Michelle Obama Said It Best
I recently listened to Michelle Obama’s interview with Steven Bartlett, and something clicked. She spoke about feeling like an imposter even at Princeton University, surrounded by people who had every societal stamp of approval—yet somehow, she was the one being questioned.
She said:
“They weren’t scared for me.
They were scared of me.”
That’s it. That’s the scam.
We’ve been made to believe that we’re not enough. That we don’t have the right last name, the right shade of skin, the right background.
But the truth?
They see our power before we do.
And they’re terrified we might one day see it too.
Tips for Overcoming Being Underestimated
Here’s how I handle the noise:
1. Stop Justifying Your Presence
You’re not here to explain why you deserve to be in the room. You’re here to own it. Don’t shrink to fit a space that was never built for your greatness.
2. Use the Doubt as Fuel
Let their underestimation become your motivation. Nothing silences a doubter like your consistent excellence.
3. Find Your Tribe
Surround yourself with people who don’t flinch at your power. People who clap when you win, not when you play small.
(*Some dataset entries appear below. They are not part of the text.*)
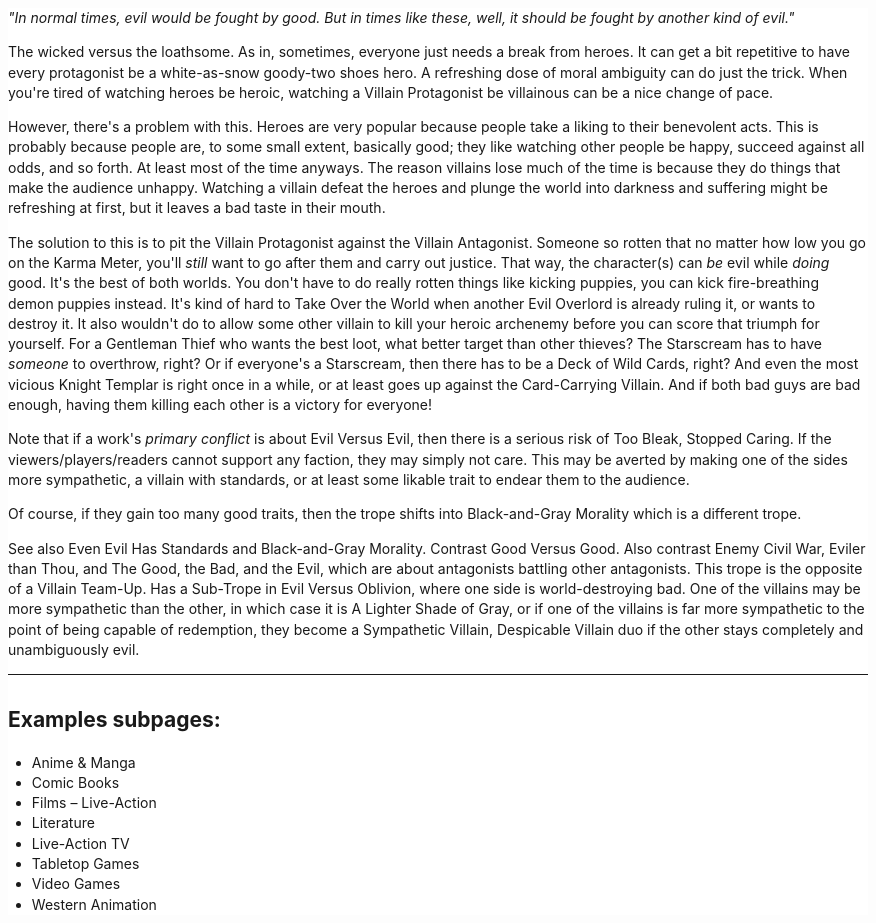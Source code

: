 _"In normal times, evil would be fought by good. But in times like these, well, it should be fought by another kind of evil."_

The wicked versus the loathsome. As in, sometimes, everyone just needs a break from heroes. It can get a bit repetitive to have every protagonist be a white-as-snow goody-two shoes hero. A refreshing dose of moral ambiguity can do just the trick. When you're tired of watching heroes be heroic, watching a Villain Protagonist be villainous can be a nice change of pace.

However, there's a problem with this. Heroes are very popular because people take a liking to their benevolent acts. This is probably because people are, to some small extent, basically good; they like watching other people be happy, succeed against all odds, and so forth. At least most of the time anyways. The reason villains lose much of the time is because they do things that make the audience unhappy. Watching a villain defeat the heroes and plunge the world into darkness and suffering might be refreshing at first, but it leaves a bad taste in their mouth.

The solution to this is to pit the Villain Protagonist against the Villain Antagonist. Someone so rotten that no matter how low you go on the Karma Meter, you'll _still_ want to go after them and carry out justice. That way, the character(s) can _be_ evil while _doing_ good. It's the best of both worlds. You don't have to do really rotten things like kicking puppies, you can kick fire-breathing demon puppies instead. It's kind of hard to Take Over the World when another Evil Overlord is already ruling it, or wants to destroy it. It also wouldn't do to allow some other villain to kill your heroic archenemy before you can score that triumph for yourself. For a Gentleman Thief who wants the best loot, what better target than other thieves? The Starscream has to have _someone_ to overthrow, right? Or if everyone's a Starscream, then there has to be a Deck of Wild Cards, right? And even the most vicious Knight Templar is right once in a while, or at least goes up against the Card-Carrying Villain. And if both bad guys are bad enough, having them killing each other is a victory for everyone!

Note that if a work's _primary conflict_ is about Evil Versus Evil, then there is a serious risk of Too Bleak, Stopped Caring. If the viewers/players/readers cannot support any faction, they may simply not care. This may be averted by making one of the sides more sympathetic, a villain with standards, or at least some likable trait to endear them to the audience.

Of course, if they gain too many good traits, then the trope shifts into Black-and-Gray Morality which is a different trope.

See also Even Evil Has Standards and Black-and-Gray Morality. Contrast Good Versus Good. Also contrast Enemy Civil War, Eviler than Thou, and The Good, the Bad, and the Evil, which are about antagonists battling other antagonists. This trope is the opposite of a Villain Team-Up. Has a Sub-Trope in Evil Versus Oblivion, where one side is world-destroying bad. One of the villains may be more sympathetic than the other, in which case it is A Lighter Shade of Gray, or if one of the villains is far more sympathetic to the point of being capable of redemption, they become a Sympathetic Villain, Despicable Villain duo if the other stays completely and unambiguously evil.

___

## Examples subpages:

-   Anime & Manga
-   Comic Books
-   Films – Live-Action
-   Literature
-   Live-Action TV
-   Tabletop Games
-   Video Games
-   Western Animation
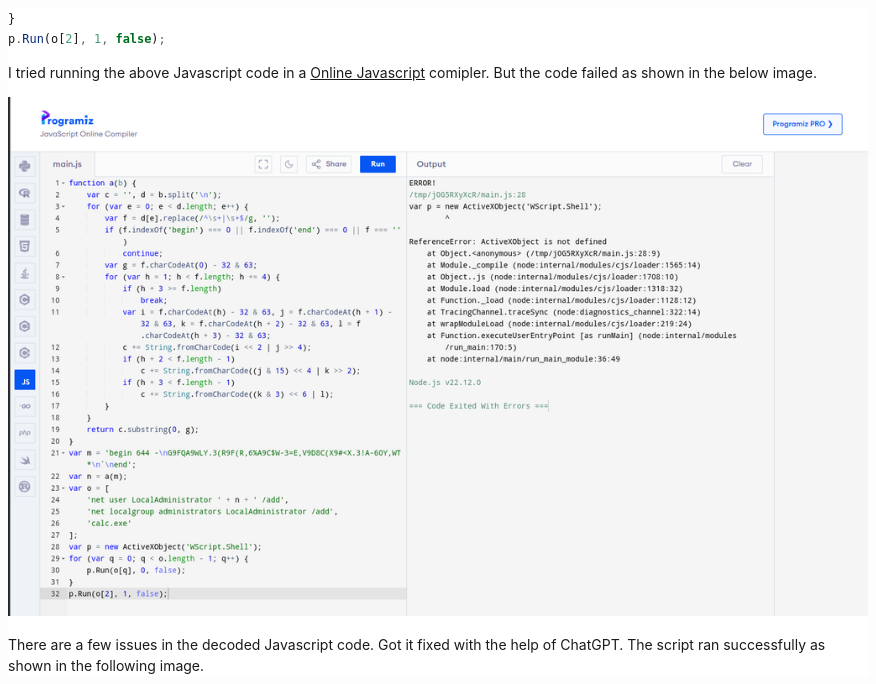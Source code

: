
 ```javascript
}
p.Run(o[2], 1, false);
```

I tried running the above Javascript code in a [Online Javascript](https://www.programiz.com/javascript/online-compiler/) comipler. But the code failed as shown in the below image.

![alt text](assets/image-83.png)

There are a few issues in the decoded Javascript code. Got it fixed with the help of ChatGPT. The script ran successfully as shown in the following image.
4. Turn the Volume Up, Not Down
Don’t dilute your voice to make others comfortable. Say what needs to be said. Wear what needs to be worn. Take up space. Make them adjust.
5. Remember Who You Are
You’re not here by accident. You’re not here because someone gave you a pass. You’re here because you earned it.
Final Words
I’m done worrying about whether I belong.
I’ve built a legacy through fashion, lifestyle, and luxury—on my terms.
I’ve reviewed Bentley and Rolls-Royce, walked into elite circles without ever asking for an invite.
And no, I don’t need their permission.
I am not an imposter.
I am not a mistake.
I am not sorry.
So if you’re reading this, wondering whether you’re enough—stop.
You always were.
They just hoped you’d never realise it.